Soundtrack album by 31 Minutos
- Released: July 8, 2003
- Recorded: 2002–2003
- Genre: Pop; Children's music;
- Length: 32:29
- Label: La Oreja Aplaplac
- Producer: Pablo Ilabaca Álvaro Díaz

31 Minutos chronology
|  | 31 minutos (2003) | 31 Canciones de Amor y una Canción de Guaripolo (2004) |

Singles from 31 Minutos
- "Baila sin César" Released: June 30, 2003;

= 31 Minutos (soundtrack) =

31 Minutos (Spanish for "31 Minutes") is the first soundtrack album of the Chilean television series 31 Minutos, released on July 8, 2003, under the label La Oreja. It mainly contains the soundtrack for the first season of the show.
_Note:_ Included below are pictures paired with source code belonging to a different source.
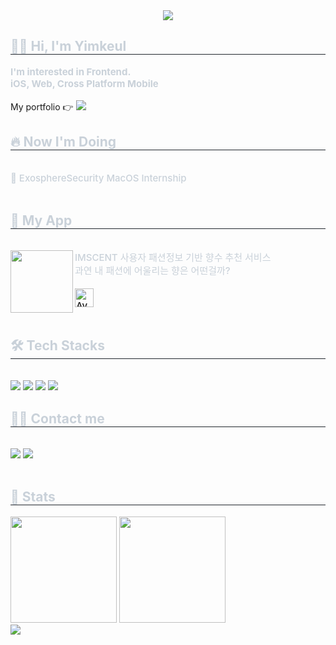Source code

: <div align= "center">
    <img src="https://capsule-render.vercel.app/api?type=waving&color=0:ee912e,100:ff160a&height=180&text=Yimkeul&animation=&fontColor=ffffff&fontSize=60" />
</div>
<div style="text-align: left;"> 
    <h2 style="border-bottom: 1px solid #21262d; color: #c9d1d9; text-decoration-lline: none"> ✋🏻 Hi, I'm Yimkeul </h2>  
    <div style="font-weight: 700; font-size: 15px; text-align: left; color: #c9d1d9;"> I'm interested in Frontend.</br>iOS, Web, Cross Platform Mobile 
    </div>
    <br>
    <div>
    My portfolio 👉  
    <a href = "https://yimkeul.github.io" style ="text-decoration-line: none">
          <img src="https://img.shields.io/badge/GitHub Pages-222222?style=plastic&logo=GitHub Pages&logoColor=white">
    </a>
    </div> 
</div>

<div style="text-align: left;">
<h2 style="border-bottom: 1px solid #21262d; color: #c9d1d9;"> 🔥 Now I'm Doing </h2> <br>
    <div style="font-weight: 500; font-size: 15px; text-align: left; color: #c9d1d9;">
    💼 ExosphereSecurity MacOS Internship
    </div>
</div>
</br>

<div style="text-align: left;">
<h2 style="border-bottom: 1px solid #21262d; color: #c9d1d9;"> 👀 My App </h2> <br>
    <div style="font-weight: 500; font-size: 15px; text-align: left; color: #c9d1d9;">
    <img src="https://github.com/Yimkeul/IMSCENT/assets/43426556/77559b89-3651-4f00-9b4a-5eca43e0e4e4" align=left width =100/> 
     IMSCENT 사용자 패션정보 기반 향수 추천 서비스 <br> 과연 내 패션에 어울리는 향은 어떤걸까? <br><br>
<a href="https://apps.apple.com/kr/app/imscent-임센트/id6470936905" style="text-decoration-line:none">
  <img alt='Available on the App Store' src="https://user-images.githubusercontent.com/67373938/227817078-7aab7bea-3af0-4930-b341-1a166a39501d.svg" height="30px" /> 
</a>
</div>
</br>

<div style="text-align: left;">
<h2 style="border-bottom: 1px solid #21262d; color: #c9d1d9;"> 🛠️ Tech Stacks </h2>
<br>
    <div style="text-align: left;">
        <img src="https://img.shields.io/badge/IOS-000000?style=plastic&logo=IOS&logoColor=white">
        <img src="https://img.shields.io/badge/Swift-F05138?style=plastic&logo=Swift&logoColor=white">
        <img src="https://img.shields.io/badge/React-61DAFB?style=plastic&logo=React&logoColor=white">
        <img src="https://img.shields.io/badge/ReactNative-61DAFB?style=plastic&logo=React&logoColor=white">
    </div>
</div>

<div style="text-align: left;">
    <h2 style="border-bottom: 1px solid #21262d; color: #c9d1d9;"> 🧑‍💻 Contact me </h2> <br>
    <div style="text-align: left; text-decoration-line: none;"> 
    <a href=https://www.instagram.com/leesejun__/ style="text-decoration-line: none;">
    <img src="https://img.shields.io/badge/Instagram-E4405F?style=plastic&logo=Instagram&logoColor=white&link=https://www.instagram.com/leesejun__/">
    </a>
    <a href=mailto:leesjun29@gmail.com style="text-decoration-line: none;">
    <img src="https://img.shields.io/badge/Gmail-EA4335?style=plastic&logo=Gmail&logoColor=white&link=mailto:leesjun29@gmail.com">
    </a>
    </div>
</div>
<br>
<div style="text-align: left;">
    <h2 style="border-bottom: 1px solid #21262d; color: #c9d1d9;"> 🏅 Stats </h2>
    <div>
    <img height="170em" src="https://github-readme-stats-git-masterrstaa-rickstaa.vercel.app/api?username=YimKeul&show_icons=true&theme=swift"  />
    <img height="170em" src="https://github-readme-stats-git-masterrstaa-rickstaa.vercel.app/api/top-langs?username=yimkeul&show_icons=true&locale=en&layout=compact&hide=jupyter%20notebook&theme=swift"  />
    </div>
</div>

<div style="text-align: left;"> 
    <a href="https://hits.seeyoufarm.com">
    <img src="https://hits.seeyoufarm.com/api/count/incr/badge.svg?url=https%3A%2F%2Fgithub.com%2Fyimkeul%2F&count_bg=%23000000&title_bg=%23000000&icon=github.svg&icon_color=%23FFFFFF&title=GitHub&edge_flat=false"/>
    </a>
</div>




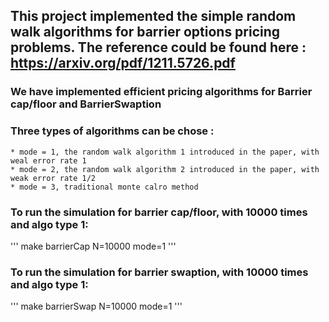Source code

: ## This project implemented the simple random walk algorithms for barrier options pricing problems. The reference could be found here : https://arxiv.org/pdf/1211.5726.pdf

### We have implemented efficient pricing algorithms for Barrier cap/floor and BarrierSwaption

### Three types of algorithms can be chose :
    * mode = 1, the random walk algorithm 1 introduced in the paper, with weal error rate 1
    * mode = 2, the random walk algorithm 2 introduced in the paper, with weak error rate 1/2 
    * mode = 3, traditional monte calro method

### To run the simulation for barrier cap/floor, with 10000 times and algo type 1:
'''
    make barrierCap N=10000 mode=1
'''

### To run the simulation for barrier swaption, with 10000 times and algo type 1:
'''
    make barrierSwap N=10000 mode=1
'''

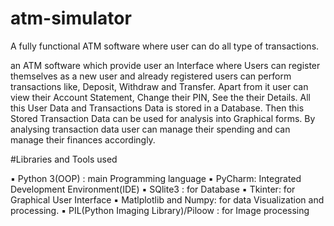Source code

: # atm-simulator
A fully functional ATM software where user can do all type of transactions.

an ATM software which provide user an Interface where Users can register themselves as a new user and already registered users can perform transactions like, Deposit, Withdraw and Transfer. Apart from it user can view their Account Statement, Change their PIN, See the their Details. All this User Data and Transactions Data is stored in a Database. Then this Stored Transaction Data can be used for analysis into Graphical forms. By analysing transaction data user can manage their spending and can manage their finances accordingly.

#Libraries and Tools used

▪ Python 3(OOP) : main Programming language
▪ PyCharm: Integrated Development Environment(IDE)
▪ SQlite3 : for Database
▪ Tkinter: for Graphical User Interface
▪ Matlplotlib and Numpy: for data Visualization and processing.
▪ PIL(Python Imaging Library)/Piloow : for Image processing
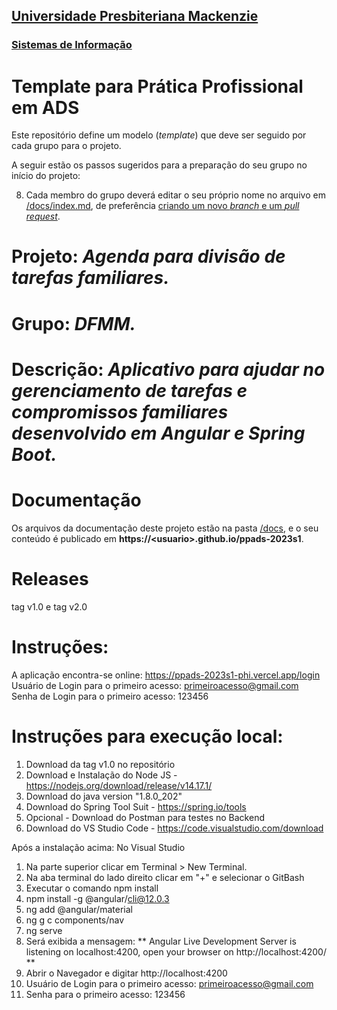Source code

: <h2><a href= "https://www.mackenzie.br">Universidade Presbiteriana Mackenzie</a></h2>
<h3><a href= "https://www.mackenzie.br/graduacao/sao-paulo-higienopolis/sistemas-de-informacao">Sistemas de Informação</a></h3>

# Template para Prática Profissional em ADS

Este repositório define um modelo (*template*) que deve ser seguido por cada grupo para o projeto.

A seguir estão os passos sugeridos para a preparação do seu grupo no início do projeto:

8. Cada membro do grupo deverá editar o seu próprio nome no arquivo em [/docs/index.md](./docs/index.md), de preferência [criando um novo *branch* e um *pull request*](https://www.youtube.com/watch?v=LdSwWxVzUpo).


# Projeto: *Agenda para divisão de tarefas familiares.*

# Grupo: *DFMM.*

# Descrição: *Aplicativo para ajudar no gerenciamento de tarefas e compromissos familiares desenvolvido em Angular e Spring Boot.*

# Documentação

Os arquivos da documentação deste projeto estão na pasta [/docs](/docs), e o seu conteúdo é publicado em **https://&lt;usuario&gt;.github.io/ppads-2023s1**.


# Releases

tag v1.0 e tag v2.0

# Instruções:
A aplicação encontra-se online: https://ppads-2023s1-phi.vercel.app/login
Usuário de Login para o primeiro acesso: primeiroacesso@gmail.com
Senha de Login para o primeiro acesso: 123456

# Instruções para execução local:
1) Download da tag v1.0 no repositório
2) Download e Instalação do Node JS - https://nodejs.org/download/release/v14.17.1/
3) Download do java version "1.8.0_202"
4) Download do Spring Tool Suit - https://spring.io/tools
5) Opcional - Download do Postman para testes no Backend
6) Download do VS Studio Code - https://code.visualstudio.com/download

Após a instalação acima:
No Visual Studio
1) Na parte superior clicar em Terminal > New Terminal.
2) Na aba terminal do lado direito clicar em "+" e selecionar o GitBash
3) Executar o comando npm install
4) npm install -g @angular/cli@12.0.3
5) ng add @angular/material
6) ng g c components/nav
7) ng serve
8) Será exibida a mensagem: ** Angular Live Development Server is listening on localhost:4200, open your browser on http://localhost:4200/ **
9) Abrir o Navegador e digitar http://localhost:4200
10) Usuário de Login para o primeiro acesso: primeiroacesso@gmail.com
11) Senha para o primeiro acesso: 123456
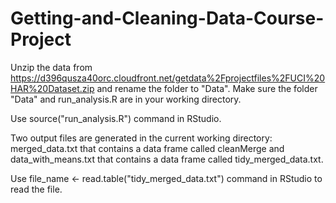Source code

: # Getting-and-Cleaning-Data-Course-Project


  Unzip the data from https://d396qusza40orc.cloudfront.net/getdata%2Fprojectfiles%2FUCI%20HAR%20Dataset.zip and      rename the folder to "Data".
  Make sure the folder "Data" and run_analysis.R are in your working directory.
    
  Use source("run_analysis.R") command in RStudio.
    
  Two output files are generated in the current working directory:
  merged_data.txt that contains a data frame called cleanMerge and
  data_with_means.txt that contains a data frame called tidy_merged_data.txt.
        
  Use file_name <- read.table("tidy_merged_data.txt") command in RStudio to read the file.


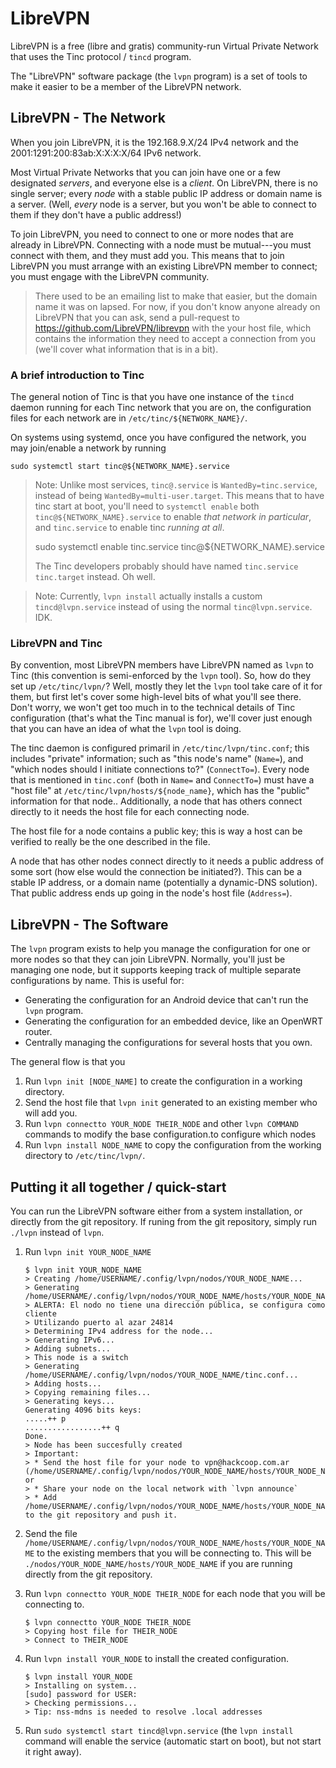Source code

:# LibreVPN

LibreVPN is a free (libre and gratis) community-run Virtual Private
Network that uses the Tinc protocol / `tincd` program.

The "LibreVPN" software package (the `lvpn` program) is a set of tools
to make it easier to be a member of the LibreVPN network.

## LibreVPN - The Network

When you join LibreVPN, it is the 192.168.9.X/24 IPv4 network and the
2001:1291:200:83ab:X:X:X:X/64 IPv6 network.

Most Virtual Private Networks that you can join have one or a few
designated *servers*, and everyone else is a *client*.  On LibreVPN,
there is no single server; every *node* with a stable public IP
address or domain name is a server.  (Well, *every* node is a server,
but you won't be able to connect to them if they don't have a public
address!)

To join LibreVPN, you need to connect to one or more nodes that are
already in LibreVPN.  Connecting with a node must be mutual---you must
connect with them, and they must add you.  This means that to join
LibreVPN you must arrange with an existing LibreVPN member to connect;
you must engage with the LibreVPN community.

> There used to be an emailing list to make that easier, but the
> domain name it was on lapsed.  For now, if you don't know anyone
> already on LibreVPN that you can ask, send a pull-request to
> <https://github.com/LibreVPN/librevpn> with the your host file,
> which contains the information they need to accept a connection from
> you (we'll cover what information that is in a bit).

### A brief introduction to Tinc

The general notion of Tinc is that you have one instance of the
`tincd` daemon running for each Tinc network that you are on, the
configuration files for each network are in
`/etc/tinc/${NETWORK_NAME}/`.

On systems using systemd, once you have configured the network, you
may join/enable a network by running

	sudo systemctl start tinc@${NETWORK_NAME}.service

> Note: Unlike most services, `tinc@.service` is
> `WantedBy=tinc.service`, instead of being
> `WantedBy=multi-user.target`.  This means that to have tinc start at
> boot, you'll need to `systemctl enable` both
> `tinc@${NETWORK_NAME}.service` to enable *that network in
> particular*, and `tinc.service` to enable tinc *running at all*.
>
> 	sudo systemctl enable tinc.service tinc@${NETWORK_NAME}.service
>
> The Tinc developers probably should have named `tinc.service`
> `tinc.target` instead.  Oh well.

> Note: Currently, `lvpn install` actually installs a custom
> `tincd@lvpn.service` instead of using the normal
> `tinc@lvpn.service`.  IDK.

### LibreVPN and Tinc

By convention, most LibreVPN members have LibreVPN named as `lvpn` to
Tinc (this convention is semi-enforced by the `lvpn` tool).  So, how
do they set up `/etc/tinc/lvpn/`?  Well, mostly they let the `lvpn`
tool take care of it for them, but first let's cover some high-level
bits of what you'll see there.  Don't worry, we won't get too much in
to the technical details of Tinc configuration (that's what the Tinc
manual is for), we'll cover just enough that you can have an idea of
what the `lvpn` tool is doing.

The tinc daemon is configured primaril in `/etc/tinc/lvpn/tinc.conf`;
this includes "private" information; such as "this node's name"
(`Name=`), and "which nodes should I initiate connections to?"
(`ConnectTo=`).  Every node that is mentioned in `tinc.conf` (both in
`Name=` and `ConnectTo=`) must have a "host file" at
`/etc/tinc/lvpn/hosts/${node_name}`, which has the "public"
information for that node..  Additionally, a node that has others
connect directly to it needs the host file for each connecting node.

The host file for a node contains a public key; this is way a host can
be verified to really be the one described in the file.

A node that has other nodes connect directly to it needs a public
address of some sort (how else would the connection be initiated?).
This can be a stable IP address, or a domain name (potentially a
dynamic-DNS solution).  That public address ends up going in the
node's host file (`Address=`).

## LibreVPN - The Software

The `lvpn` program exists to help you manage the configuration for one
or more nodes so that they can join LibreVPN.  Normally, you'll just
be managing one node, but it supports keeping track of multiple
separate configurations by name.  This is useful for:

 - Generating the configuration for an Android device that can't run
   the `lvpn` program.
 - Generating the configuration for an embedded device, like an
   OpenWRT router.
 - Centrally managing the configurations for several hosts that you
   own.

The general flow is that you

 1. Run `lvpn init [NODE_NAME]` to create the configuration in a
    working directory.
 2. Send the host file that `lvpn init` generated to an existing
    member who will add you.
 3. Run `lvpn connectto YOUR_NODE THEIR_NODE` and other `lvpn COMMAND`
    commands to modify the base configuration.to configure which nodes
 4. Run `lvpn install NODE_NAME` to copy the configuration from the
    working directory to `/etc/tinc/lvpn/`.

## Putting it all together / quick-start

You can run the LibreVPN software either from a system installation,
or directly from the git repository.  If runing from the git
repository, simply run `./lvpn` instead of `lvpn`.

 1. Run `lvpn init YOUR_NODE_NAME`

    	$ lvpn init YOUR_NODE_NAME
    	> Creating /home/USERNAME/.config/lvpn/nodos/YOUR_NODE_NAME...
    	> Generating /home/USERNAME/.config/lvpn/nodos/YOUR_NODE_NAME/hosts/YOUR_NODE_NAME...
    	> ALERTA: El nodo no tiene una dirección pública, se configura como cliente
    	> Utilizando puerto al azar 24814
    	> Determining IPv4 address for the node...
    	> Generating IPv6...
    	> Adding subnets...
    	> This node is a switch
    	> Generating /home/USERNAME/.config/lvpn/nodos/YOUR_NODE_NAME/tinc.conf...
    	> Adding hosts...
    	> Copying remaining files...
    	> Generating keys...
    	Generating 4096 bits keys:
    	.....++ p
    	.................++ q
    	Done.
    	> Node has been succesfully created
    	> Important: 
    	> * Send the host file for your node to vpn@hackcoop.com.ar (/home/USERNAME/.config/lvpn/nodos/YOUR_NODE_NAME/hosts/YOUR_NODE_NAME), or
    	> * Share your node on the local network with `lvpn announce`
    	> * Add /home/USERNAME/.config/lvpn/nodos/YOUR_NODE_NAME/hosts/YOUR_NODE_NAME to the git repository and push it.

 2. Send the file
    `/home/USERNAME/.config/lvpn/nodos/YOUR_NODE_NAME/hosts/YOUR_NODE_NAME`
    to the existing members that you will be connecting to.  This will
    be `./nodos/YOUR_NODE_NAME/hosts/YOUR_NODE_NAME` if you are
    running directly from the git repository.
	
 3. Run `lvpn connectto YOUR_NODE THEIR_NODE` for each node that you
    will be connecting to.

    	$ lvpn connectto YOUR_NODE THEIR_NODE
    	> Copying host file for THEIR_NODE
    	> Connect to THEIR_NODE

 4. Run `lvpn install YOUR_NODE` to install the created configuration.
 
    	$ lvpn install YOUR_NODE
    	> Installing on system...
    	[sudo] password for USER: 
    	> Checking permissions...
    	> Tip: nss-mdns is needed to resolve .local addresses

 5. Run `sudo systemctl start tincd@lvpn.service` (the `lvpn install`
    command will enable the service (automatic start on boot), but not
    start it right away).
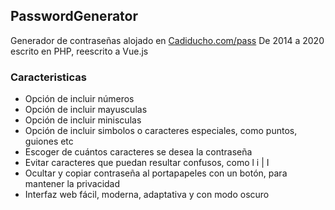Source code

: ## PasswordGenerator

Generador de contraseñas alojado en [Cadiducho.com/pass](http://cadiducho.com/pass)
De 2014 a 2020 escrito en PHP, reescrito a Vue.js

### Caracteristicas
* Opción de incluir números
* Opción de incluir mayusculas
* Opción de incluir minisculas
* Opción de incluir simbolos o caracteres especiales, como puntos, guiones etc
* Escoger de cuántos caracteres se desea la contraseña
* Evitar caracteres que puedan resultar confusos, como l i | I
* Ocultar y copiar contraseña al portapapeles con un botón, para mantener la privacidad
* Interfaz web fácil, moderna, adaptativa y con modo oscuro
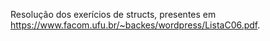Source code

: Resolução dos exerícios de structs, presentes em https://www.facom.ufu.br/~backes/wordpress/ListaC06.pdf.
The song "Baila sin César" was chosen for radio broadcast, and had high rotation during 2003. In 2007 it was released in Mexico under the EMI record label, being the first time that the album was published outside of Chile.

== Background ==
After winning a fund from the National Television Council to produce the program 31 minutos, Álvaro Díaz and Pedro Peirano, both journalists graduated from the University of Chile, came up with the idea of including a segment in the project where a musical classification was presented. Initially, Díaz wanted to use songs by Florcita Motuda, but Peirano was inclined to compose them and recommended Pablo Ilabaca, guitarist of the funk rock group Chancho en Piedra at that time, to develop them. Ilabaca showed them a CD with tracks created by him, but that had no place in his band. The first of that sample was the instrumental, "31 minutos". Díaz and Peirano were delighted with this, and they chose it as the theme for the series' entry.

== Composition ==
The album consists of several of the songs present in the Policarpo Avendaño's musical classification from the first season. Rodrigo Salinas and Daniel Castro, members of the La nueva gráfica chilena collective, added the lyrics of some songs.. "Tangananica Tangananá" is one of them; At first Díaz rejected it because it didn't sound like anything, but Peirano and Castro reused it to give life to a story between the dispute between two brothers to choose which is the best word: Tangananica or Tangananá.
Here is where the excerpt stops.